ABD’nin bu yeni tip savaşta kullandığı alet PKK’dır, HDP’dir, FETÖ’dür. Eline çakmağı alanlar, ormanlarımızı yakanlar PKK ve FETÖ kumandasındaki unsurlardır. Kesin deliller mevcuttur. Vatan Partisi ilk günden beri bu yangınları çıkaran merkezin ABD olduğunu, kundakçıların da PKK-HDP olduğunu milletimize ilan etmiştir. Milletimiz de bunun bilincindedir. Türkiye zorlu bir süreçten geçiyor. Askerimiz, polisimiz, korucumuz, milletimiz yıllardır savaşıyor. Yangınlar bu savaşın yeni bir cephesidir. Mehmetçiğe sıkılan kurşunla, ormanlarımıza dökülen benzin aynı amaca hizmet etmektedir.  Ancak Amerikan silahlarıyla başaramadıklarını, kibrit ve çakmaklarla da başaramayacaklardır. Biden’ın 24 Nisan’da Türkiye’yi soykırımcı ilan ederek öttürdüğü hücum borusu, bugün orman yangınlarıyla devam etmektedir. Bu yangınlar, Soykırım yalanları, Amiral bildirileri, ekonomik yaptırımlar, Doğu Akdeniz’deki kışkırtmalar, iç cephede Türkiye’yi kaosa sürükleme gibi çabalarının devamıdır. Türkiye, hükümetimiz, milletimiz karşı karşıya olduğu tehditlerin kaynağını tespit etmeli ve buna göre seferber olmalıdır.

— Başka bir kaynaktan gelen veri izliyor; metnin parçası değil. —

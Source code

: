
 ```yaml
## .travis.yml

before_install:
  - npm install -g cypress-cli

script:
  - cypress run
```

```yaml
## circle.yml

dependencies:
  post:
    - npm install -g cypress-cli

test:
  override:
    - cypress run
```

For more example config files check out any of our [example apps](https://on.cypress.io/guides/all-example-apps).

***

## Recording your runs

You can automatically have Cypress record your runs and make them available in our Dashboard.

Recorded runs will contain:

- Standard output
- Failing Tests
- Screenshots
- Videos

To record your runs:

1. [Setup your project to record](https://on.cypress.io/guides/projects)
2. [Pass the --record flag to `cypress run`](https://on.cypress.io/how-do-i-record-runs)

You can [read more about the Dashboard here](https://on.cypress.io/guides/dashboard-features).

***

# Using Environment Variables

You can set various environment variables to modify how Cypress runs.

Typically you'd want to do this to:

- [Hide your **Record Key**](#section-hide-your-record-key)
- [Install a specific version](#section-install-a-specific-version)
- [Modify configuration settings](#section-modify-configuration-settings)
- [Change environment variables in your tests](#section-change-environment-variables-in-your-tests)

“Destansı mücadeleyi selamlıyoruz”

Bu emperyalist saldırıyı bütün boyutlarıyla saptayan Vatan Partisi, ilk günden beri yangınla mücadelenin de merkezindedir. Yangın bölgeleri olan Antalya, Muğla, Adana, Mersin, Hatay, Aydın ve Denizli’de il örgütlerimiz, il başkanlarımız ve gençlik örgütlerimiz görev başında, cephede, milletimizle beraberdir.  Alevlerin ortasında canla başla mücadele eden itfaiyecilerimizi, orman personellerimizi, askerlerimizi, pilotlarımızı, köylülerimizi, gençlerimizi, kadınlarımızı, emek veren herkesi selamlıyoruz. Hepsi milletimizin büyük dayanışma gücüyle, diğerkamlıklarıyla, üstün fedakârlık duygularıyla ve iyimserliğiyle destan yazıyorlar. Sadece yangın bölgeleri değil, ülkemizin dört bir yanındaki insanlarımızın kalbi bu mücadele için çarpıyor. Bu manzara Türk Milletinin büyük erdemlerini ve sarsılmaz birlikteliğini bir kez daha dosta düşmana göstermektedir.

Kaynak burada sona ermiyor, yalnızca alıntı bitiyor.